Pseudo 179 Posted March 7, 2021 Try null checking the parent first, see if that works. Like so: [code] WidgetChild ourWidgetChild= Widgets.getWidget(446) != null ? Widgets.getWidgetChild(446,35) : null; if (ourWidgetChild != null && ourWidgetChild.isVisible()) { //do shit } /code]
Deep Slayer 63 Author Posted March 9, 2021 Thanks for the help! Issue has been solved. I have been using this guide to use my widgets: I think it may be out of date because in chapter 2, he explains to use this when using your widgets: if (getWidgets().getWidget(parent).getChild(child) !=null) obviously this syntax didn't work for what I am trying to do. Not sure if I missed something. But using Widgets.getWidgetChild(id's) seems to have fixed this null error when the widget is not found.

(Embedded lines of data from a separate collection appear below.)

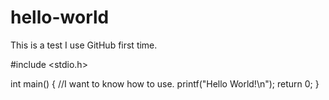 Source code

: # hello-world
This is a test I use GitHub first time.

#include <stdio.h>

int main() {
//I want to know how to use.
    printf("Hello World!\n");
    return 0;
}
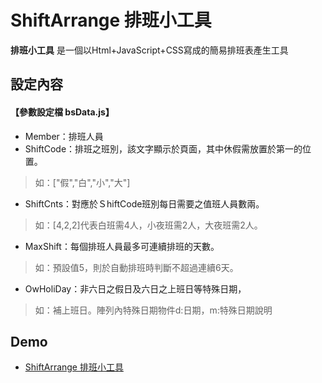 # ShiftArrange 排班小工具

**排班小工具** 是一個以Html+JavaScript+CSS寫成的簡易排班表產生工具

## 設定內容
#### 【參數設定檔 bsData.js】
* Member：排班人員
* ShiftCode：排班之班別，該文字顯示於頁面，其中休假需放置於第一的位置。
> 如：["假","白","小","大"]
* ShiftCnts：對應於ＳhiftCode班別每日需要之值班人員數兩。
> 如：[4,2,2]代表白班需4人，小夜班需2人，大夜班需2人。
* MaxShift：每個排班人員最多可連續排班的天數。
> 如：預設值5，則於自動排班時判斷不超過連續6天。
* OwHoliDay：非六日之假日及六日之上班日等特殊日期，
> 如：補上班日。陣列內特殊日期物件d:日期，m:特殊日期說明

## Demo
* [ShiftArrange 排班小工具](https://cubshuang.github.io/ShiftArrange/)


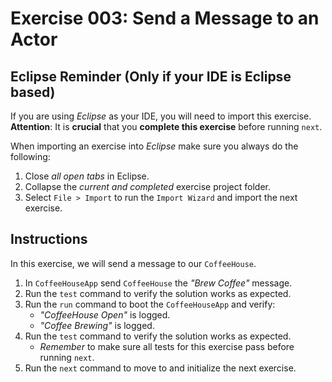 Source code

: # Exercise 003: Send a Message to an Actor

## Eclipse Reminder (Only if your IDE is Eclipse based)

If you are using *Eclipse* as your IDE, you will need to import this exercise. **Attention**: It is **crucial** that you **complete this exercise** before running `next`.

When importing an exercise into *Eclipse* make sure you always do the following:

1. Close *all open tabs* in Eclipse.
2. Collapse the *current and completed* exercise project folder.
3. Select `File > Import` to run the `Import Wizard` and import the next exercise.

## Instructions

In this exercise, we will send a message to our `CoffeeHouse`.

1. In `CoffeeHouseApp` send `CoffeeHouse` the *"Brew Coffee"* message.
2. Run the `test` command to verify the solution works as expected.
3. Run the `run` command to boot the `CoffeeHouseApp` and verify:
    - *"CoffeeHouse Open"* is logged.
    - *"Coffee Brewing"* is logged.
4. Run the `test` command to verify the solution works as expected.
    - *Remember* to make sure all tests for this exercise pass before running `next`.
5. Run the `next` command to move to and initialize the next exercise.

Libra12 2 Posted March 22, 2021 On 3/8/2021 at 8:29 PM, Deep Slayer said: Thanks for the help! Issue has been solved. I have been using this guide to use my widgets: I think it may be out of date because in chapter 2, he explains to use this when using your widgets: if (getWidgets().getWidget(parent).getChild(child) !=null) obviously this syntax didn't work for what I am trying to do. Not sure if I missed something. But using Widgets.getWidgetChild(id's) seems to have fixed this null error when the widget is not found. Thanks, i had the same problem, life saver!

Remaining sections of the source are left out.